Syifa, seorang pedagang santan di Pasar SP Sagulung, mengaku kesulitan mendapatkan stok kelapa dari pemasok di Guntung (Riau) dan Kuala Tungkal (Jambi). Kelangkaan bahan baku ini menyebabkan harga santan murni meroket dari Rp20 ribu menjadi Rp35 ribu per kilogram, sementara santan campuran naik dari Rp12 ribu menjadi Rp25 ribu.
“Penjualan turun drastis, dulu bisa menjual 100 kilogram per hari, sekarang di bawah 70 kilogram. Konsumen mulai mengurangi pembelian karena harga semakin mahal,” keluh Syifa.
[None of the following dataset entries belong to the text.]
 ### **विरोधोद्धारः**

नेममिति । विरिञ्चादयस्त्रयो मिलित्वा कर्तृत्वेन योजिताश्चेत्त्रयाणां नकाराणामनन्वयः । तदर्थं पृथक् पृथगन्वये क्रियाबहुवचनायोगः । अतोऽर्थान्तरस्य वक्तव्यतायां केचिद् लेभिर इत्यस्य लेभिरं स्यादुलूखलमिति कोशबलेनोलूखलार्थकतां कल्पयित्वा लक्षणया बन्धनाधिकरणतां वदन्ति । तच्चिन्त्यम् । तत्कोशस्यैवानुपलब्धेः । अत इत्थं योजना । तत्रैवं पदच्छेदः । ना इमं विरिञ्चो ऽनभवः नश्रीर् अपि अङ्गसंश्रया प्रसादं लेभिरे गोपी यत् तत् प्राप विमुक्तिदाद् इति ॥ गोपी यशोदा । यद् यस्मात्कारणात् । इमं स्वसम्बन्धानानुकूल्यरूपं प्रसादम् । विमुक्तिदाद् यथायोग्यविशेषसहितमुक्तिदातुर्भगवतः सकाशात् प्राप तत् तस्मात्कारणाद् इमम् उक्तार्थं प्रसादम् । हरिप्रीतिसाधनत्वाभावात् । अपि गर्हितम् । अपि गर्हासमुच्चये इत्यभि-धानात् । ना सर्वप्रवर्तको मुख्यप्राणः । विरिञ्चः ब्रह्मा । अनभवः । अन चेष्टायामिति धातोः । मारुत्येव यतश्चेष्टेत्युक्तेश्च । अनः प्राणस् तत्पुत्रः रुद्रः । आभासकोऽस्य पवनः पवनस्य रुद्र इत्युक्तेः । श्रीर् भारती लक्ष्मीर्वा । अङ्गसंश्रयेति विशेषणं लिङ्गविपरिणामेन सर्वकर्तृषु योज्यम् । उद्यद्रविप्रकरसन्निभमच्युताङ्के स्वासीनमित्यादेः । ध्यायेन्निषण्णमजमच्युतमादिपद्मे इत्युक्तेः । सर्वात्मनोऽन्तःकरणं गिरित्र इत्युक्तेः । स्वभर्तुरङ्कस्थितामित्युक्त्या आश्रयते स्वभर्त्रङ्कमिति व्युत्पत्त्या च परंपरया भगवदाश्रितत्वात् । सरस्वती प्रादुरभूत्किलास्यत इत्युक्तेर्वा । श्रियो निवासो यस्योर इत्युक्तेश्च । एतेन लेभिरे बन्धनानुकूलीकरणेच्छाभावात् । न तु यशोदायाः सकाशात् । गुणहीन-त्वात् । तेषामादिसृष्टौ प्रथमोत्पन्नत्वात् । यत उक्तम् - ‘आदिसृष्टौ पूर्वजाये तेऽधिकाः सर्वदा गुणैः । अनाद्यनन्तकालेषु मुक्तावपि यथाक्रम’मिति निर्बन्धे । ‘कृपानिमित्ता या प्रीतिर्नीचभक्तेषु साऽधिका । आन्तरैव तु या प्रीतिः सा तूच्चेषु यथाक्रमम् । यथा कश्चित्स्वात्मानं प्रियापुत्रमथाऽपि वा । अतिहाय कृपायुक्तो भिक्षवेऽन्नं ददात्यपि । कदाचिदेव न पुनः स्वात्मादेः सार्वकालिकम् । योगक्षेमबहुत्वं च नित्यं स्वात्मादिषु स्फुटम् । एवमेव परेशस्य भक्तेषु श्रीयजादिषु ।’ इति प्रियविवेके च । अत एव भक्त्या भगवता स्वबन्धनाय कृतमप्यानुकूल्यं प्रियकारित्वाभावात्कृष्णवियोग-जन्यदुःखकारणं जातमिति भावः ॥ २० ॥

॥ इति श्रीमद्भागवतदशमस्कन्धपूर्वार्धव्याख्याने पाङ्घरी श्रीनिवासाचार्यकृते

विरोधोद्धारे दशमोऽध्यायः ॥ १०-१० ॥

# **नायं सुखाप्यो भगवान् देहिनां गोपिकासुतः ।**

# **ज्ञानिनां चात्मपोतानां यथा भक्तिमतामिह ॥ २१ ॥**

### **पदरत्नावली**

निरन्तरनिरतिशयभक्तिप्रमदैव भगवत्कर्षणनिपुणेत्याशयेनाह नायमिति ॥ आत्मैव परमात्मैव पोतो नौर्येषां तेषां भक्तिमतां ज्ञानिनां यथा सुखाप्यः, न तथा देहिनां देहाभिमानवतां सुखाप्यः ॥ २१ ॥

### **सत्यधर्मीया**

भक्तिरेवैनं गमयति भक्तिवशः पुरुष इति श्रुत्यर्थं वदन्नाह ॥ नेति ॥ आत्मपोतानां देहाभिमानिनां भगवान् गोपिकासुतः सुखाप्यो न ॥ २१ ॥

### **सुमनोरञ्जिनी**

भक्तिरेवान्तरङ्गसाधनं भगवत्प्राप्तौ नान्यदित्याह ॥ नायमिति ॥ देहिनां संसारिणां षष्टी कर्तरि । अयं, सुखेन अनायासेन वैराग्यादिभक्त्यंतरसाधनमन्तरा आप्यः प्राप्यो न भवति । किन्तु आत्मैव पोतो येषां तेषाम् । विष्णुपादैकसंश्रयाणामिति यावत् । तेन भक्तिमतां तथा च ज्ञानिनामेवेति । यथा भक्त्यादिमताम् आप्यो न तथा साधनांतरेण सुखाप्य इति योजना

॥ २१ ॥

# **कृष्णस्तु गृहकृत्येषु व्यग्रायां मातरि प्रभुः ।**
Dampak paling terasa dirasakan oleh pelaku usaha kecil seperti Rosnina, pedagang makanan yang mengandalkan santan sebagai bahan utama. Ia terpaksa mencari alternatif, seperti membeli kelapa parut, demi menekan biaya produksi.
“Kami tak bisa menaikkan harga dagangan begitu saja, pelanggan pasti keberatan. Tapi kalau modal terus naik, kami juga yang rugi,” ungkapnya.
Fenomena ini memunculkan pertanyaan besar terkait distribusi kelapa di Indonesia. Meskipun ekspor kelapa telah berlangsung lama, baru kali ini pasokan dalam negeri begitu terganggu. Para pedagang dan pelaku usaha berharap pemerintah segera turun tangan untuk mengendalikan harga dan memastikan kelapa tetap tersedia bagi pasar domestik.
“Kami butuh solusi segera. Jika tidak, pedagang kecil seperti kami yang akan paling terdampak,” pungkas Rosnina.